Goal of the exercise –
Please restate, word for word, the lines below that begin at the one with "- [add lab for" and end at the one with "- [docs: use". Leave out all other lines.
==== Records for the exercise ====
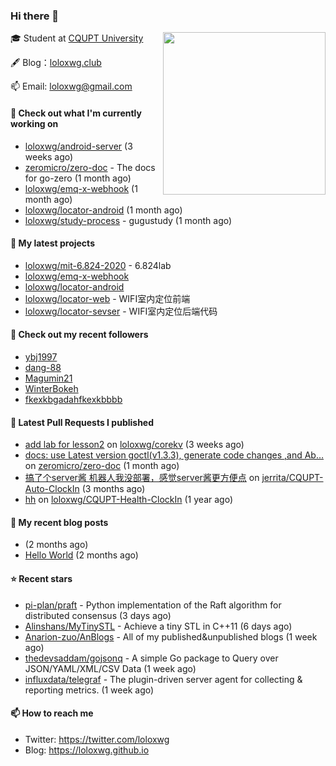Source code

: ### Hi there 👋

<img align="right" src="https://raw.githubusercontent.com/muesli/muesli/master/assets/termenv.png" width="260">
 
🎓 Student at [CQUPT University](https://www.cqupt.edu.cn/)



🖋 Blog：[loloxwg.club](https://loloxwg.club)



📫 Email: [loloxwg@gmail.com](mailto:loloxwg@gmail.com)



#### 👷 Check out what I'm currently working on

- [loloxwg/android-server](https://github.com/loloxwg/android-server) (3 weeks ago)
- [zeromicro/zero-doc](https://github.com/zeromicro/zero-doc) - The docs for go-zero (1 month ago)
- [loloxwg/emq-x-webhook](https://github.com/loloxwg/emq-x-webhook) (1 month ago)
- [loloxwg/locator-android](https://github.com/loloxwg/locator-android) (1 month ago)
- [loloxwg/study-process](https://github.com/loloxwg/study-process) - gugustudy (1 month ago)

#### 🌱 My latest projects

- [loloxwg/mit-6.824-2020](https://github.com/loloxwg/mit-6.824-2020) - 6.824lab
- [loloxwg/emq-x-webhook](https://github.com/loloxwg/emq-x-webhook)
- [loloxwg/locator-android](https://github.com/loloxwg/locator-android)
- [loloxwg/locator-web](https://github.com/loloxwg/locator-web) - WIFI室内定位前端
- [loloxwg/locator-sevser](https://github.com/loloxwg/locator-sevser) - WIFI室内定位后端代码

#### 👯 Check out my recent followers

- [ybj1997](https://github.com/ybj1997)
- [dang-88](https://github.com/dang-88)
- [Magumin21](https://github.com/Magumin21)
- [WinterBokeh](https://github.com/WinterBokeh)
- [fkexkbgadahfkexkbbbb](https://github.com/fkexkbgadahfkexkbbbb)

#### 🔨 Latest Pull Requests I published

- [add lab for lesson2](https://github.com/loloxwg/corekv/pull/1) on [loloxwg/corekv](https://github.com/loloxwg/corekv) (3 weeks ago)
- [docs: use Latest version goctl(v1.3.3), generate code changes ,and Ab…](https://github.com/zeromicro/zero-doc/pull/121) on [zeromicro/zero-doc](https://github.com/zeromicro/zero-doc) (1 month ago)
- [搞了个server酱 机器人我没部署，感觉server酱更方便点](https://github.com/jerrita/CQUPT-Auto-ClockIn/pull/2) on [jerrita/CQUPT-Auto-ClockIn](https://github.com/jerrita/CQUPT-Auto-ClockIn) (3 months ago)
- [hh](https://github.com/loloxwg/CQUPT-Health-ClockIn/pull/1) on [loloxwg/CQUPT-Health-ClockIn](https://github.com/loloxwg/CQUPT-Health-ClockIn) (1 year ago)

#### 📜 My recent blog posts

- [](http://example.com/2022/02/21/%E6%9C%AA%E5%91%BD%E5%90%8D/) (2 months ago)
- [Hello World](http://example.com/2022/02/21/hello-world/) (2 months ago)

#### ⭐ Recent stars

- [pi-plan/praft](https://github.com/pi-plan/praft) - Python implementation of the Raft algorithm for distributed consensus (3 days ago)
- [Alinshans/MyTinySTL](https://github.com/Alinshans/MyTinySTL) - Achieve a tiny STL in C&#43;&#43;11 (6 days ago)
- [Anarion-zuo/AnBlogs](https://github.com/Anarion-zuo/AnBlogs) - All of my published&amp;unpublished blogs (1 week ago)
- [thedevsaddam/gojsonq](https://github.com/thedevsaddam/gojsonq) - A simple Go package to Query over JSON/YAML/XML/CSV Data  (1 week ago)
- [influxdata/telegraf](https://github.com/influxdata/telegraf) - The plugin-driven server agent for collecting &amp; reporting metrics. (1 week ago)

#### 📫 How to reach me

- Twitter: https://twitter.com/loloxwg
- Blog: https://loloxwg.github.io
====
Reply –
- [add lab for lesson2](https://github.com/loloxwg/corekv/pull/1) on [loloxwg/corekv](https://github.com/loloxwg/corekv) (3 weeks ago)
- [docs: use Latest version goctl(v1.3.3), generate code changes ,and Ab…](https://github.com/zeromicro/zero-doc/pull/121) on [zeromicro/zero-doc](https://github.com/zeromicro/zero-doc) (1 month ago)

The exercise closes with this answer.